This is awkward. You have a four minute voicemail from me. I would delete it. I accidently hit your number on speed dial and called you while I was vomiting a mai tai.
Do you ever make guys send you dick pictures just cause it's hilarious?
They just gave us root beer floats. I guess I won't quit my job today.
Some great men died of syphilis. I accept your compliment.
Restaurants Roasting People Who Gave Them Negative Yelp Reviews (25 Pics)
I tried to fuck this guy who I'm pretty sure has an erectile dysfunction
I can't. I think his penis is about to take out a restraining order against me.
I just watched Matt try to put on a pillowcase thinking it was a t-shirt.

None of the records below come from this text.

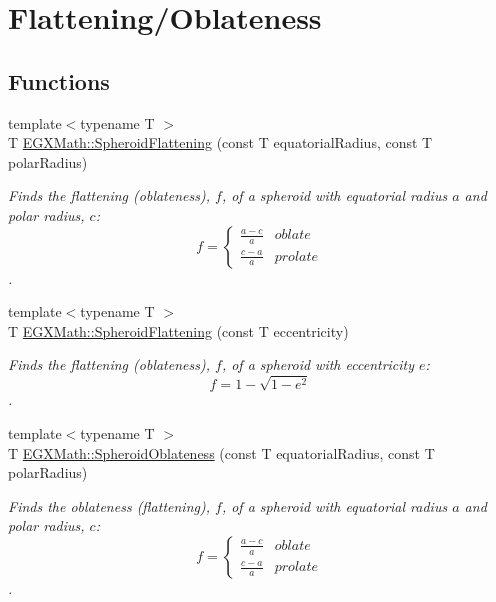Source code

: \hypertarget{group___e_g_x_math-_geometry-3_d-_spheroid-_flattening}{}\section{Flattening/\+Oblateness}
\label{group___e_g_x_math-_geometry-3_d-_spheroid-_flattening}
\subsection*{Functions}
\begin{DoxyCompactItemize}
\item 
{\footnotesize template$<$typename T $>$ }\\T \mbox{\hyperlink{group___e_g_x_math-_geometry-3_d-_spheroid-_flattening_ga640f4bcd86aa4c378819bffda31c0852}{E\+G\+X\+Math\+::\+Spheroid\+Flattening}} (const T equatorial\+Radius, const T polar\+Radius)
\begin{DoxyCompactList}\small\item\em Finds the flattening (oblateness), $f$, of a spheroid with equatorial radius $a$ and polar radius, $c$\+: \[ f =\begin{cases} \frac{a-c}{a}{} & oblate \\ \frac{c-a}{a} & prolate \end{cases} \]. \end{DoxyCompactList}\item 
{\footnotesize template$<$typename T $>$ }\\T \mbox{\hyperlink{group___e_g_x_math-_geometry-3_d-_spheroid-_flattening_ga9822b6e1025edbf7d272949547c53511}{E\+G\+X\+Math\+::\+Spheroid\+Flattening}} (const T eccentricity)
\begin{DoxyCompactList}\small\item\em Finds the flattening (oblateness), $f$, of a spheroid with eccentricity $e$\+: \[ f = 1 - \sqrt{1-e^2} \]. \end{DoxyCompactList}\item 
{\footnotesize template$<$typename T $>$ }\\T \mbox{\hyperlink{group___e_g_x_math-_geometry-3_d-_spheroid-_flattening_ga8f547f5dd10721862b602c7769eb6116}{E\+G\+X\+Math\+::\+Spheroid\+Oblateness}} (const T equatorial\+Radius, const T polar\+Radius)
\begin{DoxyCompactList}\small\item\em Finds the oblateness (flattening), $f$, of a spheroid with equatorial radius $a$ and polar radius, $c$\+: \[ f =\begin{cases} \frac{a-c}{a}{} & oblate \\ \frac{c-a}{a} & prolate \end{cases} \]. \end{DoxyCompactList}\item 

\end{DoxyCompactItemize}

I'll ask around, all of my friends have girlfriends now for the most part though so they're all dead inside
Since when do you jog?
Since hot shirtless guy that lives across the street jogs
Woman Posts Harassing DMs From Creep Online, Now He’s Upset Because People Told His Mom
Check your mailbox. I left a "sorry I didn't have time to suck your dick today" consolation gift.
I called my mom while I was blackout drunk, and told her I was drunk, safe, and happy. But really, I was just drunk.
I just wanted to check in on you and you replied with a selfie with your Coney Island waiter and the caption "after his shift we're dropping acid together"
Look, all I'm saying is that you're going to be a great Vodka Mom.
Where you at? Come home and endure this shit show called "The Second Presidential Debate".
How is it that on the one day I'm just moving my car at 6:30 I get the walk of shame looks but when I come home at 9 am in a torn dress holding heels old ladies smile at me?